Tubalado v. Mukasey

BEA, Circuit Judge,

concurring in part and dissenting in part:

I concur in the panel’s remand of this case to the BIA to determine in the first instance whether Cuevas-Gaspar v. Gonzales, 430 F.3d 1013 (9th Cir.2005), allows *194Tubalado, a permanent resident, to impute the admission date of his father to meet the cancellation of removal statute’s requirement of seven years’ continuous United States residency after lawful admission. I dissent from the panel’s remand to the BIA to “consider” whether Cuevas-Gaspar permits Tubalado to impute his father’s qualification for the “military exception” to the cancellation of removal statute’s residency requirements, 8 U.S.C. § 1229b(d)(3).1 As I read that statute, it is not ambiguous, but clear, as a matter of law, that the “military exception” applies only to the person who served in the armed forces — not his or her children. As I read Cuevas-Gaspar, no one in that case, much less the mother whose residency status was imputed, served in the United States military.

The principle behind the Cuevas-Gaspar imputation rule is to avoid separating children from their permanent resident parents with whom they have resided for a significant period of time in the United States. See Cuevas-Gaspar, 430 F.3d at 1024 (“[W]e are instructed ... that our immigration statutes and regulations are replete with provisions ‘giving a high priority to the relation between permanent resident parents and their children.’ ”); see also Lepe-Guitron v. INS, 16 F.3d 1021, 1025 (9th Cir.1994) (holding, in the primary case on which Cuevas-Gaspar relied, imputation of a parent’s residency status to a child may be justified where deportation would “sever[] the bonds between parents and their children who had resided legally in the United States for the better part of their lives....”).2 The so-called “military exception” of 8 U.S.C. § 1229b(d)(3), however, has nothing to do with keeping families together.
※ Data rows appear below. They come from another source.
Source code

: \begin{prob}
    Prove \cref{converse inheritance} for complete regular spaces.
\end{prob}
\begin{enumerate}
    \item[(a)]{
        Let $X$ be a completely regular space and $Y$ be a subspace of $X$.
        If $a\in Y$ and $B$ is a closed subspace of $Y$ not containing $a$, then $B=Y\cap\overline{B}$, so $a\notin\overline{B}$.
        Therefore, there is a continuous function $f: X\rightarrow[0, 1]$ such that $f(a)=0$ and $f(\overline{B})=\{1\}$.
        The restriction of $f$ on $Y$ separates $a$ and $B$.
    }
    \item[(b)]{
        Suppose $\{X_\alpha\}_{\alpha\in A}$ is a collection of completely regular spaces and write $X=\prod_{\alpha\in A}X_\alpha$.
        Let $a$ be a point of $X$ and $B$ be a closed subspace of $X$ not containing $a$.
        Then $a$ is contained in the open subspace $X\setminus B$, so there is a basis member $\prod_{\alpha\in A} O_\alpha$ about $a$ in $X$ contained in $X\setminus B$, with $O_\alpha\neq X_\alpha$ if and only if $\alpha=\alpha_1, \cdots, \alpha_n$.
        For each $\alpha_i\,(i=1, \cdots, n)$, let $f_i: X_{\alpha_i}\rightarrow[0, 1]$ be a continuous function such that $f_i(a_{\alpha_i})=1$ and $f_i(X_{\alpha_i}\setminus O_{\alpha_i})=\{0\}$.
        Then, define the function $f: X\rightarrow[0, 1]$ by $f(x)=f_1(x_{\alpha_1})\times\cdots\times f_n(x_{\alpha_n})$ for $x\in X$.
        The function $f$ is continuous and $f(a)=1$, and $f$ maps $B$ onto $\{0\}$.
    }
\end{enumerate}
Rather, the statute simply rewards individuals who personally serve on active-duty status in the United States military for two years or more.

Imputing his father’s qualification for the military exception in the manner Tubalado suggests would mean that a child who does not live with an active-duty military parent — even a child who is estranged from, or never met, his parent — and who does not reside in the United States, could come to the United States, commit a removable offense, and have a leg up on the residency requirement for cancellation of removal because his parent served in this nation’s military.

Congress’s intent is clear from the language of the statute: individuals who serve on active duty in the United States Armed Forces need not show seven years’ continuous residency to cancel removal if they commit a crime. Congress said nothing about their offspring.

The non-applicability of the “military exception” to the Cuevas-Gaspar rule is a question of law that does not require factual analysis and is not based on an ambiguous statute, so remand is unnecessary under INS v. Orlando Ventura, 537 U.S. 12, 123 S.Ct. 353, 154 L.Ed.2d 272 (2002), or Chevron U.S.A., Inc. v. Natural Res. Def. Council, Inc., 467 U.S. 837, 104 S.Ct. 2778, 81 L.Ed.2d 694 (1984). Accordingly, I dissent from the panel’s remand order and *195would hold the “military exception” does not apply to Tubalado as a matter of law.

. 8 U.S.C. § 1229b(d)(3) provides: "The requirements of continuous residence or continuous physical presence in the United States under [the cancellation of removal statute] shall not apply to an alien who (A) has served for a minimum period of 24 months in an active-duty status in the Armed Forces of the United States and, if separated from such service, was separated under honorable conditions, and (B) at the time of the alien’s enlistment or induction was in the United States."

. Lepe-Guitron also did not involve the United States military.